When duplicating the records beneath this instruction, omit every picture and keep all else exact.
** Raw data follows **
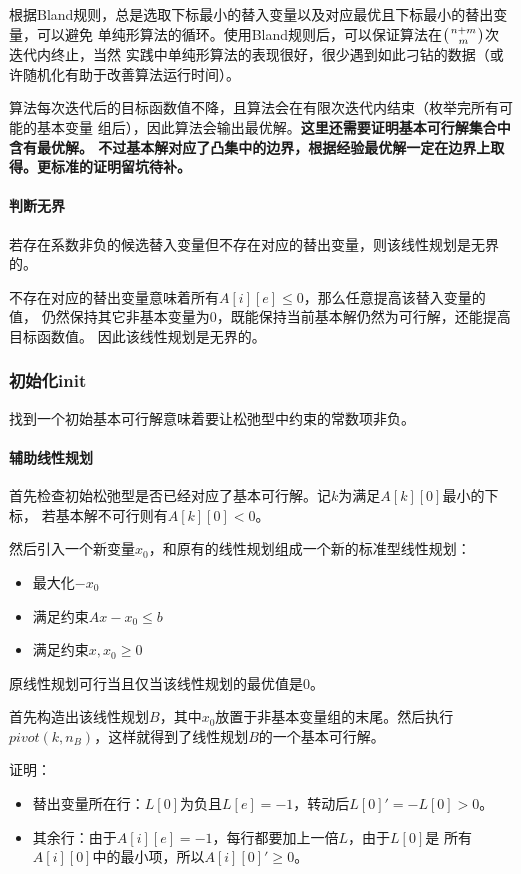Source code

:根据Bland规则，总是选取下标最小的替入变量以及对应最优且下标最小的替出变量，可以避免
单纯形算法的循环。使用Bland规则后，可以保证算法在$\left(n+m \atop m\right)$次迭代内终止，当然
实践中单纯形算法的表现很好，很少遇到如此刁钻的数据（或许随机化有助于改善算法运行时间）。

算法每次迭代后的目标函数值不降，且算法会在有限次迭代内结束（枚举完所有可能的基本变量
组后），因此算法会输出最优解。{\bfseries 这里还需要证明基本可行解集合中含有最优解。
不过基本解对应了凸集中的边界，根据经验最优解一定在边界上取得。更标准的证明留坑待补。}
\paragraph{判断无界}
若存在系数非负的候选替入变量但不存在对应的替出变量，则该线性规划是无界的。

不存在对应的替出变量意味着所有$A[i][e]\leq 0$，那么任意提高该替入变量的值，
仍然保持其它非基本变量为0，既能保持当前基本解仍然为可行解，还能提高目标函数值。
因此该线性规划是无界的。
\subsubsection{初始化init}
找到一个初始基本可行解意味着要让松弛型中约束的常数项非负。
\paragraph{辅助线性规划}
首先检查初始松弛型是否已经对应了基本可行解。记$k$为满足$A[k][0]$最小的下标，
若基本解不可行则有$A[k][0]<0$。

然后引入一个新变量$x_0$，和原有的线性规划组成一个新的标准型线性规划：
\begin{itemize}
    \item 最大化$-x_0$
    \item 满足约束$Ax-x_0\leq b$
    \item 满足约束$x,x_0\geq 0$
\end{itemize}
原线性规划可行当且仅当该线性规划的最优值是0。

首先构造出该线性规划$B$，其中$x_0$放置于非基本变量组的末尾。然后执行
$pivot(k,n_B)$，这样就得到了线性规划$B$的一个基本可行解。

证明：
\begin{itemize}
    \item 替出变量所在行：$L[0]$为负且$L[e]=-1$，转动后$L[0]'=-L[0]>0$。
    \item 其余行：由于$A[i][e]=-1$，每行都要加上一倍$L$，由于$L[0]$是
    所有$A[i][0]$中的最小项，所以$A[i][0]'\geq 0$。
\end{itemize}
** End of Raw data **
> [Task output]:
Source code

:根据Bland规则，总是选取下标最小的替入变量以及对应最优且下标最小的替出变量，可以避免
单纯形算法的循环。使用Bland规则后，可以保证算法在$\left(n+m \atop m\right)$次迭代内终止，当然
实践中单纯形算法的表现很好，很少遇到如此刁钻的数据（或许随机化有助于改善算法运行时间）。

算法每次迭代后的目标函数值不降，且算法会在有限次迭代内结束（枚举完所有可能的基本变量
组后），因此算法会输出最优解。{\bfseries 这里还需要证明基本可行解集合中含有最优解。
不过基本解对应了凸集中的边界，根据经验最优解一定在边界上取得。更标准的证明留坑待补。}
\paragraph{判断无界}
若存在系数非负的候选替入变量但不存在对应的替出变量，则该线性规划是无界的。

不存在对应的替出变量意味着所有$A[i][e]\leq 0$，那么任意提高该替入变量的值，
仍然保持其它非基本变量为0，既能保持当前基本解仍然为可行解，还能提高目标函数值。
因此该线性规划是无界的。
\subsubsection{初始化init}
找到一个初始基本可行解意味着要让松弛型中约束的常数项非负。
\paragraph{辅助线性规划}
首先检查初始松弛型是否已经对应了基本可行解。记$k$为满足$A[k][0]$最小的下标，
若基本解不可行则有$A[k][0]<0$。

然后引入一个新变量$x_0$，和原有的线性规划组成一个新的标准型线性规划：
\begin{itemize}
    \item 最大化$-x_0$
    \item 满足约束$Ax-x_0\leq b$
    \item 满足约束$x,x_0\geq 0$
\end{itemize}
原线性规划可行当且仅当该线性规划的最优值是0。

首先构造出该线性规划$B$，其中$x_0$放置于非基本变量组的末尾。然后执行
$pivot(k,n_B)$，这样就得到了线性规划$B$的一个基本可行解。

证明：
\begin{itemize}
    \item 替出变量所在行：$L[0]$为负且$L[e]=-1$，转动后$L[0]'=-L[0]>0$。
    \item 其余行：由于$A[i][e]=-1$，每行都要加上一倍$L$，由于$L[0]$是
    所有$A[i][0]$中的最小项，所以$A[i][0]'\geq 0$。
\end{itemize}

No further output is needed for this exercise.